Data processing extracts reference discharge cycles from the complete dataset, as these provide controlled conditions for model training and evaluation. Each reference cycle begins with a full charge using constant current-constant voltage protocol, followed by constant current discharge until reaching voltage cutoff. Capacity measurements from complete discharge cycles establish ground truth SOH values throughout battery life. SOC values derive from coulomb counting during discharge, validated against complete discharge capacity for accuracy verification.

The dataset partitions into training, validation, and test subsets following temporal ordering to simulate real-world deployment scenarios. Early cycles form the training set for initial model development, intermediate cycles serve for validation during hyperparameter tuning, and later cycles constitute the test set for final performance evaluation. This temporal split prevents data leakage and ensures that models generalize to future battery states rather than merely memorizing historical patterns.

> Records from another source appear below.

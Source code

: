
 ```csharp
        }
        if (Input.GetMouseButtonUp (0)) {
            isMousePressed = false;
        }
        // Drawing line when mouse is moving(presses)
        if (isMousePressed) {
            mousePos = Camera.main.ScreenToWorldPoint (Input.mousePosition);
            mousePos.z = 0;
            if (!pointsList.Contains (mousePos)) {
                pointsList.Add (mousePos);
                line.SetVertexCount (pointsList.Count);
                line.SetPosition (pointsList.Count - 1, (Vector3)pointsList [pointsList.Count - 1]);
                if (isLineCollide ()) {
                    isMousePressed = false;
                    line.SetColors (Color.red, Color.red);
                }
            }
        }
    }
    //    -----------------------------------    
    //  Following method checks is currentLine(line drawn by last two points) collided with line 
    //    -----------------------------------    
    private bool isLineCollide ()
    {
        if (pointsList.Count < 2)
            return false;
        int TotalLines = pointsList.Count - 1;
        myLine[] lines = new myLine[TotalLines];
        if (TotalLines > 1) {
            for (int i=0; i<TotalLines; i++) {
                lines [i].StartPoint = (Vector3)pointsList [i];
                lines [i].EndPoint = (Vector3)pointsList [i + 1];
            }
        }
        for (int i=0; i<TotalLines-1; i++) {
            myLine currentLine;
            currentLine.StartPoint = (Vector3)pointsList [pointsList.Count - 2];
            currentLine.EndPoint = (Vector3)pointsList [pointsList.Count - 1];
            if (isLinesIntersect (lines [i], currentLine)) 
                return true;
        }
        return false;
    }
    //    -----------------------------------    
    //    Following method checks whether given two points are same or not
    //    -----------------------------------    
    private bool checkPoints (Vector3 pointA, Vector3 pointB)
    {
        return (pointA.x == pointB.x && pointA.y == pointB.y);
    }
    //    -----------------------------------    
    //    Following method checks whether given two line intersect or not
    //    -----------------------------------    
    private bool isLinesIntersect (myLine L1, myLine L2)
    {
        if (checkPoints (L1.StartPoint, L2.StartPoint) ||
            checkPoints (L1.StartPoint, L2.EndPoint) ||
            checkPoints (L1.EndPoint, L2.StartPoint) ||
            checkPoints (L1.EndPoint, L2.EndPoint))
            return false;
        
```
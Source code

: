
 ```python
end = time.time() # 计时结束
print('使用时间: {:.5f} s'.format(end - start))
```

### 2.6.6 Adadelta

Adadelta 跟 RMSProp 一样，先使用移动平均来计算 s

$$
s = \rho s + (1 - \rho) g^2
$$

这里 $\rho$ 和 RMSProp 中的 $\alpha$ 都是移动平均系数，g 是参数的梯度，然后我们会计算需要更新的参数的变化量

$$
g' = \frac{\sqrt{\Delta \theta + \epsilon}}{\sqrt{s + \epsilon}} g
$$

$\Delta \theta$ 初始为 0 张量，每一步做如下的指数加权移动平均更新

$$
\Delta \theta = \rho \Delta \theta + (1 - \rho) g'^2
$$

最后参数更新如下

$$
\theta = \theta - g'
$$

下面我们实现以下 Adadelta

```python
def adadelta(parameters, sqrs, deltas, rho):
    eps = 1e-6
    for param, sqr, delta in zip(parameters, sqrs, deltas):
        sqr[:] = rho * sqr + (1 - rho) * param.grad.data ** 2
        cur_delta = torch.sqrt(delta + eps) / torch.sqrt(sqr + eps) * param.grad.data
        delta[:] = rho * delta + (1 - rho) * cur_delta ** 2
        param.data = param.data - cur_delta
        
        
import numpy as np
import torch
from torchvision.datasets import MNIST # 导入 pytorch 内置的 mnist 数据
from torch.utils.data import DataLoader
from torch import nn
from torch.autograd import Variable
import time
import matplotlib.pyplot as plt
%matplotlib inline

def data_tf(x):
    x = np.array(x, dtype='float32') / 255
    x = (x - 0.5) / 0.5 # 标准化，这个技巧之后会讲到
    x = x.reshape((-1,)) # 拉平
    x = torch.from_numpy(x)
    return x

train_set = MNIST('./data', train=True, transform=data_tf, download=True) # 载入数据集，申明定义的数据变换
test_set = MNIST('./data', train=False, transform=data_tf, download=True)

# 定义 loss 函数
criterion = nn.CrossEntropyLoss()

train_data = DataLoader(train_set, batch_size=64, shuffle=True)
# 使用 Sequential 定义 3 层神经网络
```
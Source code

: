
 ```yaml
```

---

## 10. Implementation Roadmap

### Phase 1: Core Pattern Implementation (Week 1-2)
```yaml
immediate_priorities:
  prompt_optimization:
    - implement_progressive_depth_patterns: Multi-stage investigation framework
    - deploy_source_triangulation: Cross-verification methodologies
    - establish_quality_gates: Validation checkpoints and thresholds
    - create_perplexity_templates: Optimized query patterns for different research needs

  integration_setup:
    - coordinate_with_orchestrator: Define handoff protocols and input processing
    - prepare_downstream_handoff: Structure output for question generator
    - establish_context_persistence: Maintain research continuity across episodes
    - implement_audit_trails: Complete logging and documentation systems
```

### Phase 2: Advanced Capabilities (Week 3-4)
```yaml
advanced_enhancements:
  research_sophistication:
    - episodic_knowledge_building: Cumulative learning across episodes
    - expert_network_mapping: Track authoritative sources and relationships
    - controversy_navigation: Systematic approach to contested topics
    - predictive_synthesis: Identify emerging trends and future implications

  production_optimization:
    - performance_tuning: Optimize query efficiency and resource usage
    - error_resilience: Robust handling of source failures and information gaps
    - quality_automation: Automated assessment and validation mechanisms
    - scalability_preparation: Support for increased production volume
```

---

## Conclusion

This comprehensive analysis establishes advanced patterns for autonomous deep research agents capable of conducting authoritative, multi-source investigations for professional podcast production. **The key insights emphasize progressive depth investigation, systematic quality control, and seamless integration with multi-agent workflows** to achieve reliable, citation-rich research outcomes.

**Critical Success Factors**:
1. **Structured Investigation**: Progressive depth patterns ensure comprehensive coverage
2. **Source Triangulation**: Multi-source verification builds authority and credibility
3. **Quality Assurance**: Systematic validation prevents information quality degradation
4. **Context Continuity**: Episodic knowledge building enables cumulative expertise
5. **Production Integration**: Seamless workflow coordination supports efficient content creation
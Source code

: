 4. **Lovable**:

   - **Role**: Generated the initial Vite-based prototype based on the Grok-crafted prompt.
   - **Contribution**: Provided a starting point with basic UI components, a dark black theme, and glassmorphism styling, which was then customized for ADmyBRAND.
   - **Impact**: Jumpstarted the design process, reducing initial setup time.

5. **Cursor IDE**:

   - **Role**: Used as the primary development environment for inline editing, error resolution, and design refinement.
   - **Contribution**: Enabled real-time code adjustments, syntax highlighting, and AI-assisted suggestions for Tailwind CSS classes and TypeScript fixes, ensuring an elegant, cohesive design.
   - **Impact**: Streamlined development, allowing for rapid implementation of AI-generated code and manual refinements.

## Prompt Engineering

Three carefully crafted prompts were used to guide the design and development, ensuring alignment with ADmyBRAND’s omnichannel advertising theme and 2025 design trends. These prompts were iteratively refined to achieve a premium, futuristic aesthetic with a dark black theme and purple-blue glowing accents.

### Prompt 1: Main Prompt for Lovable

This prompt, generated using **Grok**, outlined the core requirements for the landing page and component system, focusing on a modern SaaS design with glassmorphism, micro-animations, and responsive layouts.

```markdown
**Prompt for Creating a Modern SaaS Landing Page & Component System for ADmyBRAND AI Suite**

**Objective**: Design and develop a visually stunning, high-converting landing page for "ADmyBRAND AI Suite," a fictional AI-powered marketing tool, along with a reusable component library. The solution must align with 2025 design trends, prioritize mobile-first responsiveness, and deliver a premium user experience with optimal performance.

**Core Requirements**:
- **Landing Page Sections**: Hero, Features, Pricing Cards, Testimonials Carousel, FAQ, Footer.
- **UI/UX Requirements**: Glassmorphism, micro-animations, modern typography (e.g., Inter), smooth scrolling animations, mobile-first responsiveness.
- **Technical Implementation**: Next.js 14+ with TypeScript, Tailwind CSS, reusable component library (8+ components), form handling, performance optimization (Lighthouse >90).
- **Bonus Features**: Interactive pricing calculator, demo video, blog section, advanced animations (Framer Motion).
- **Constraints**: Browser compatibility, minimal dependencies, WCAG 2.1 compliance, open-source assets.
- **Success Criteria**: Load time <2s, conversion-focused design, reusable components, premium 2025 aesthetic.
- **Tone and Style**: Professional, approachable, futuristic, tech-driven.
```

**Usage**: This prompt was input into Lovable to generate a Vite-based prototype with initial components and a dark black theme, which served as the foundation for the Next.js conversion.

Feature extraction from raw measurements generates the input vectors for machine learning models. Each data point includes instantaneous voltage, current, and temperature measurements along with relative time elapsed since the beginning of the discharge cycle. The relative time feature proves particularly important, as battery behavior exhibits strong time dependence during discharge due to changing internal states. Additional derived features include moving averages over short windows, rate-of-change measurements, and cumulative charge/discharge amounts.

Ground truth labels for supervised learning come from direct measurements during reference cycles. SOC labels derive from coulomb counting with initial SOC set to 100% at the beginning of discharge and final SOC at 0% when reaching voltage cutoff. Intermediate SOC values interpolate linearly based on discharged capacity relative to total cycle capacity. SOH labels compute as the ratio of current maximum capacity to initial rated capacity, measured from complete discharge cycles. These labels provide accurate targets for model training and evaluation.

Experimental hardware for algorithm evaluation includes both cloud simulation environments and edge device prototypes. Cloud simulations run on servers with multicore processors and GPU acceleration to assess training performance and scalability. Edge device testing employs embedded platforms with ARM processors and limited memory to evaluate real-time inference capabilities. This dual evaluation ensures that selected algorithms meet both accuracy requirements and computational constraints of the proposed architecture.

Performance benchmarking compares the three machine learning algorithms across multiple metrics. Training time measures computational efficiency during model development, important for periodic retraining. Inference time determines real-time feasibility on edge devices. Memory usage affects deployment on resource-constrained hardware. Estimation accuracy across different SOH levels assesses model robustness to aging effects. These comprehensive evaluations guide algorithm selection for production deployment.

7. Results and Analysis

Experimental results demonstrate the effectiveness of the proposed digital twin architecture and machine learning approaches for battery SOC and SOH estimation. This section presents detailed performance analysis across different algorithms, operating conditions, and battery aging stages. The results validate the architecture’s design choices and provide insights for practical implementation in electric vehicle applications.

SOH estimation performance, summarized in Table 1, shows that random forest achieves the lowest RMSE at 1.77%, followed by light gradient boosting at 2.31%, and deep neural network at 7.11%. The superior performance of ensemble tree methods likely stems from their ability to capture piecewise linear relationships in battery aging data without overfitting. The deep neural network’s lower accuracy may result from limited training data relative to model complexity, despite employing regularization techniques. All algorithms maintain inference times below 1.5 seconds, suitable for cloud-based execution where periodic SOH updates suffice.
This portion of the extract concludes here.